One thing Downtown Project did with undaunted fervor from the start was buy up oodles of Downtown property. To the uninitiated, the idea seemed sound: Buy and do it quickly, so that by the time sellers get wind of all the acreage changing hands, their property is already sold and they can’t hold out for more money.

As it was happening, even experienced developers said the plan was good; property values could have gone much, much higher if DTP had taken longer acquiring real estate. They’d seen it happen all over the Valley during the boom years.

Today, DTP owns much of the land and buildings in and around Fremont Street between Las Vegas Boulevard and Maryland Parkway. But if there’s one difference between Downtown Project and the master-planners of yore, it’s the lack of a plan—unless you consider Hsieh’s famous wall of Post-it notes (each with a hoped-for Downtown business) a plan.

That means DTP is sitting on buildings and property until ideas spring up. One by one, buildings are assigned plans, then very slowly developed. Container Park opened last winter; now the John E. Carson building is under construction; maybe the old Bunkhouse Saloon will open next, then Ferguson’s, then ... who knows?

A developer with decades in the business said other developers wanted to get in and build something necessary—like apartments—but they’re reluctant because DTP owns all the property. The developer spoke on the condition of anonymity. (If the Las Vegas development world is anything, it’s careful not to burn bridges.)

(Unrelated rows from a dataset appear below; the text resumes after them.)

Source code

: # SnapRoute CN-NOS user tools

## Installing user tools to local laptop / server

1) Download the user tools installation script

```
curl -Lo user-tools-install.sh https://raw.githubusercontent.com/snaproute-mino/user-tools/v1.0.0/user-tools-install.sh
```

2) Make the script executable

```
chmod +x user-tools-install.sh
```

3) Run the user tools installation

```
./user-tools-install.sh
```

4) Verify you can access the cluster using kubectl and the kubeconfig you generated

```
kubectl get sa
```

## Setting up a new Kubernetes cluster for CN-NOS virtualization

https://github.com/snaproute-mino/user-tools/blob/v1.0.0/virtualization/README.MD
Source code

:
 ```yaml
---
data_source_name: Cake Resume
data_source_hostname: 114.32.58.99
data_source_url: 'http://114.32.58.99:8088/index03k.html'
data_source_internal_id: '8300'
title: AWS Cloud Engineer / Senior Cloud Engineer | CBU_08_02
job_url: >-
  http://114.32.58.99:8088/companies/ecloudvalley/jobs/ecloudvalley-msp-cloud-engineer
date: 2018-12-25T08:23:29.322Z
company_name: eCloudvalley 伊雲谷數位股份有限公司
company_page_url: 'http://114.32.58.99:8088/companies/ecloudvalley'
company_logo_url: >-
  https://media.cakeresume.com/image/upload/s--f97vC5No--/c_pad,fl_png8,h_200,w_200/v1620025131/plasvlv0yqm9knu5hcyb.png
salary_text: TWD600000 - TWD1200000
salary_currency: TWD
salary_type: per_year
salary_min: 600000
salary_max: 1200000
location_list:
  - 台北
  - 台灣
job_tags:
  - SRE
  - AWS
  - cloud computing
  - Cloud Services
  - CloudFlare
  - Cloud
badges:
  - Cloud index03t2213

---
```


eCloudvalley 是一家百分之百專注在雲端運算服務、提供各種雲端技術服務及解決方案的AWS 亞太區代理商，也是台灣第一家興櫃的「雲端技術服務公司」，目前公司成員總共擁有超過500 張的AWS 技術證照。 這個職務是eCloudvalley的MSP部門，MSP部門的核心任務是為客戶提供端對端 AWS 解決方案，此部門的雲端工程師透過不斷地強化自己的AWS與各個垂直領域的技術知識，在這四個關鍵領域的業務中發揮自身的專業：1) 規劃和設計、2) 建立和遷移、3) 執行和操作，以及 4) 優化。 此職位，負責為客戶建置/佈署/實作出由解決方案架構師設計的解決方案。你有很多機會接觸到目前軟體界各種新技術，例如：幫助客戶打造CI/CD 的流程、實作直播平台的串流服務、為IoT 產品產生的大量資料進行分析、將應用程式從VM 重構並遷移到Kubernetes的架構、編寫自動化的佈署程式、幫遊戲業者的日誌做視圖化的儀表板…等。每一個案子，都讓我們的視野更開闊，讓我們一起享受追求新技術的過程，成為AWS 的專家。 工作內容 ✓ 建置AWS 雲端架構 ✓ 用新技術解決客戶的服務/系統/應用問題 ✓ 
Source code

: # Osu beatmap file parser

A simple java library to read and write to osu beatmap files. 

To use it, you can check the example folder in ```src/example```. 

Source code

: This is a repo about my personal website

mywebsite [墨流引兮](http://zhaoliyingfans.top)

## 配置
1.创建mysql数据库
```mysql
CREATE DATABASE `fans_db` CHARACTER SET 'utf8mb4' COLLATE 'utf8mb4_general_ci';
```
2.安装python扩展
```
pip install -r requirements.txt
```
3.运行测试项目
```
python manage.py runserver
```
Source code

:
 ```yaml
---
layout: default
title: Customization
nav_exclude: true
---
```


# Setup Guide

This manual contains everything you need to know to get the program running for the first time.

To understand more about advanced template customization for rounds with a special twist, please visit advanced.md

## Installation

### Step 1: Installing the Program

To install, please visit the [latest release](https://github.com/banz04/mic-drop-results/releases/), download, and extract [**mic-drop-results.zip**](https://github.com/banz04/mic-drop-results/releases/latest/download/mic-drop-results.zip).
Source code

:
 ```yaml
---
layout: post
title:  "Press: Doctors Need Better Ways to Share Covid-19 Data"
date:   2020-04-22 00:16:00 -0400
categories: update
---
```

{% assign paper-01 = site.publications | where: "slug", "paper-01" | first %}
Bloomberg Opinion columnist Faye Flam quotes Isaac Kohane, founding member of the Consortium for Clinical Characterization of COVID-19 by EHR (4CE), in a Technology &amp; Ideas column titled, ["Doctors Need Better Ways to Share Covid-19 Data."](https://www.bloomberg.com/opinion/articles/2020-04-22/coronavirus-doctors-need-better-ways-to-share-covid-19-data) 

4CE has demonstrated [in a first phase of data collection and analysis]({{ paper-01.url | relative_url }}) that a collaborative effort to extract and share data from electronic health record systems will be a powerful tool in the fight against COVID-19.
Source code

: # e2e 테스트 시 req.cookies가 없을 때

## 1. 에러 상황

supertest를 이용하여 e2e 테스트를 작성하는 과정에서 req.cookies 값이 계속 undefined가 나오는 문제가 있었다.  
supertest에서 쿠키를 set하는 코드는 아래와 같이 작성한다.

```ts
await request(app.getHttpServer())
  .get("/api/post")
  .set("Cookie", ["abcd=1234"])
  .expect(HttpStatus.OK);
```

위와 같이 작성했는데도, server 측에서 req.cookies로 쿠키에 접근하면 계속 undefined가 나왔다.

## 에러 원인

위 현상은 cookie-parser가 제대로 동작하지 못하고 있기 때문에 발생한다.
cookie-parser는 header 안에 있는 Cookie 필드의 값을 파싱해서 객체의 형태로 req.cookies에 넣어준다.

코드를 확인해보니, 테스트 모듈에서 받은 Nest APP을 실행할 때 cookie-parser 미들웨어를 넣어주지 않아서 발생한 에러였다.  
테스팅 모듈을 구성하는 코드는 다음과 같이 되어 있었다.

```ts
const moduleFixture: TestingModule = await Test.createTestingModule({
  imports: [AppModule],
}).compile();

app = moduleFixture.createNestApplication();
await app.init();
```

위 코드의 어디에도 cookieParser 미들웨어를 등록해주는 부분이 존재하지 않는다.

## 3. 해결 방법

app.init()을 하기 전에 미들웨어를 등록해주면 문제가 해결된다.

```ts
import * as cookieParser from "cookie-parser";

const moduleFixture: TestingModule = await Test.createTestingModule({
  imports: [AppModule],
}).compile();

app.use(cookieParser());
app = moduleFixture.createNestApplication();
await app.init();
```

“[DTP] should have brought more people along with them, big investors, and bought checkerboard, leaving some property open for others to get in,” the developer opined. “Then create a catalyst project and let others come in with their energy. Before you know it, the neighborhood fills out.”

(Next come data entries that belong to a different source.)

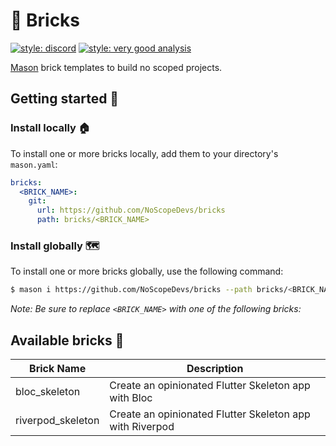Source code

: # 🧱 Bricks

[![style: discord][discord_badge]][discord_link]
[![style: very good analysis][very_good_analysis_badge]][very_good_analysis_link]

[Mason][mason_link] brick templates to build no scoped projects.

## Getting started 🚀

### Install locally 🏠

To install one or more bricks locally, add them to your directory's `mason.yaml`:

```yaml
bricks:
  <BRICK_NAME>:
    git:
      url: https://github.com/NoScopeDevs/bricks
      path: bricks/<BRICK_NAME>
```

### Install globally 🗺

To install one or more bricks globally, use the following command:

```sh
$ mason i https://github.com/NoScopeDevs/bricks --path bricks/<BRICK_NAME>
```

*Note: Be sure to replace `<BRICK_NAME>` with one of the following bricks:*

## Available bricks 🧱

| Brick Name            | Description                                              |
| --------------------- | -------------------------------------------------------- |
| bloc_skeleton         | Create an opinionated Flutter Skeleton app with Bloc     |
| riverpod_skeleton     | Create an opinionated Flutter Skeleton app with Riverpod |


[discord_badge]: https://img.shields.io/discord/870519133899472926.svg?logo=discord
[discord_link]: https://discord.gg/maXe5YsWXH
[mason_link]: https://github.com/felangel/mason
[very_good_analysis_link]: https://pub.dev/packages/very_good_analysis
[very_good_analysis_badge]: https://img.shields.io/badge/style-very_good_analysis-B22C89.svg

When you buy all of the land, the developer added, “and you don’t have the people and infrastructure, it’s going to be a long, slow process. Large developers have bought large swaths of land and then they have a plan to execute—they’re not just sitting on it and trying to come up with ideas.”

Political decision-makers already see Fremont East’s redevelopment as a success. Last week the City Council even started collecting a fee for tavern licenses in the area, arguing that development was going so well free licenses were no longer needed to draw business.

At the same time, the council extended the free tavern licenses to the nearby Arts District, arguing it still needs help attracting business. A bigger draw, though, might be its patchwork of property owners, which allows more people to create businesses—and quickly. Bars are going up; there’s news of a new microbrewery; and in February, a group received approval for Galaxy Street Market, a project with food vendors and a craft-brew business on Charleston Boulevard across from the Arts Factory near Casino Center Drive.

Indeed, there is another “downtown” Downtown. And it’s certainly moving along.